Your goal: Start with the first line of the records below. Output each line exactly, ending with the one that contains "17 May 2000".

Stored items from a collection
::::::::
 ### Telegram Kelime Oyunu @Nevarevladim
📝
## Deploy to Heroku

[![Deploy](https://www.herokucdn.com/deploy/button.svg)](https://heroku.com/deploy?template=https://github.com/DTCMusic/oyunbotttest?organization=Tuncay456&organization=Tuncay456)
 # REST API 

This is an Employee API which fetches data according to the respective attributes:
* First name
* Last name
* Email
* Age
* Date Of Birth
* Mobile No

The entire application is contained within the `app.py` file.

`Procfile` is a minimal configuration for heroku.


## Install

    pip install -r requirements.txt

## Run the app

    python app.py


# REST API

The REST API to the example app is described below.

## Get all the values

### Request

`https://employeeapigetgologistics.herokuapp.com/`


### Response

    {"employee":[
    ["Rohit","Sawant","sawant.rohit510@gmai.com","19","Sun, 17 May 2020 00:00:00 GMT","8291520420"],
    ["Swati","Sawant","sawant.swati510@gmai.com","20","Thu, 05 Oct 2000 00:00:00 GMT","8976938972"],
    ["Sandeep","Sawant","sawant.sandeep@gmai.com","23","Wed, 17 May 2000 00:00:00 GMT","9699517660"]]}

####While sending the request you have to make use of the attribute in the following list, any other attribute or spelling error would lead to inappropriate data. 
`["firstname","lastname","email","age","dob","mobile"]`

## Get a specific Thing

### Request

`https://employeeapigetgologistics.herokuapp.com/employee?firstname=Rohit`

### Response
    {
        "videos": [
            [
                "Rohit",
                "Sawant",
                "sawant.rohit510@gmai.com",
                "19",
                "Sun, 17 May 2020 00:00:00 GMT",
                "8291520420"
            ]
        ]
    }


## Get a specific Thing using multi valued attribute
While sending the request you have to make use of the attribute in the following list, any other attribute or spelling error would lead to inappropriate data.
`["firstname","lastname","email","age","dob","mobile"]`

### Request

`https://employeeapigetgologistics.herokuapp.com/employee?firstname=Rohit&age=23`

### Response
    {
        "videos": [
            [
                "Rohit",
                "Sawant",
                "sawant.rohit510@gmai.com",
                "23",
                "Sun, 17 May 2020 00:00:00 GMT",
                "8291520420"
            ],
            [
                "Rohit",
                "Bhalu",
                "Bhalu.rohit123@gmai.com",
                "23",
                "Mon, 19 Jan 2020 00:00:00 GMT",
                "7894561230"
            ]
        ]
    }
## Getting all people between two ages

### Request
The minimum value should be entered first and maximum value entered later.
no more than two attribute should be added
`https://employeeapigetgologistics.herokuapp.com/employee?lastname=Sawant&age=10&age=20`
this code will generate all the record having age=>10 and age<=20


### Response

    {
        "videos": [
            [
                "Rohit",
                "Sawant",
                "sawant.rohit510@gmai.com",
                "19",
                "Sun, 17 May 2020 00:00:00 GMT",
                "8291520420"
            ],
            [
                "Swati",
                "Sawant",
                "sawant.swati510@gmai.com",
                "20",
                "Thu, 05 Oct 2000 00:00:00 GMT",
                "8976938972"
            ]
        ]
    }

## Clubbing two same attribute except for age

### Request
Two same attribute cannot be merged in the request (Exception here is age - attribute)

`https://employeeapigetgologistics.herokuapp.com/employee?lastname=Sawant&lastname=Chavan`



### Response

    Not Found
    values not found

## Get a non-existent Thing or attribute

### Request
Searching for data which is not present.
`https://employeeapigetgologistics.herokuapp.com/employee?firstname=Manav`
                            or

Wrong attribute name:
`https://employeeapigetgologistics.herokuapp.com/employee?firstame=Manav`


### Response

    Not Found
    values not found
::::::::
Reply to the task:
 ### Telegram Kelime Oyunu @Nevarevladim
📝
## Deploy to Heroku

[![Deploy](https://www.herokucdn.com/deploy/button.svg)](https://heroku.com/deploy?template=https://github.com/DTCMusic/oyunbotttest?organization=Tuncay456&organization=Tuncay456)
 # REST API 

This is an Employee API which fetches data according to the respective attributes:
* First name
* Last name
* Email
* Age
* Date Of Birth
* Mobile No

The entire application is contained within the `app.py` file.

`Procfile` is a minimal configuration for heroku.


## Install

    pip install -r requirements.txt

## Run the app

    python app.py


# REST API

The REST API to the example app is described below.

## Get all the values

### Request

`https://employeeapigetgologistics.herokuapp.com/`


### Response

    {"employee":[
    ["Rohit","Sawant","sawant.rohit510@gmai.com","19","Sun, 17 May 2020 00:00:00 GMT","8291520420"],
    ["Swati","Sawant","sawant.swati510@gmai.com","20","Thu, 05 Oct 2000 00:00:00 GMT","8976938972"],
    ["Sandeep","Sawant","sawant.sandeep@gmai.com","23","Wed, 17 May 2000 00:00:00 GMT","9699517660"]]}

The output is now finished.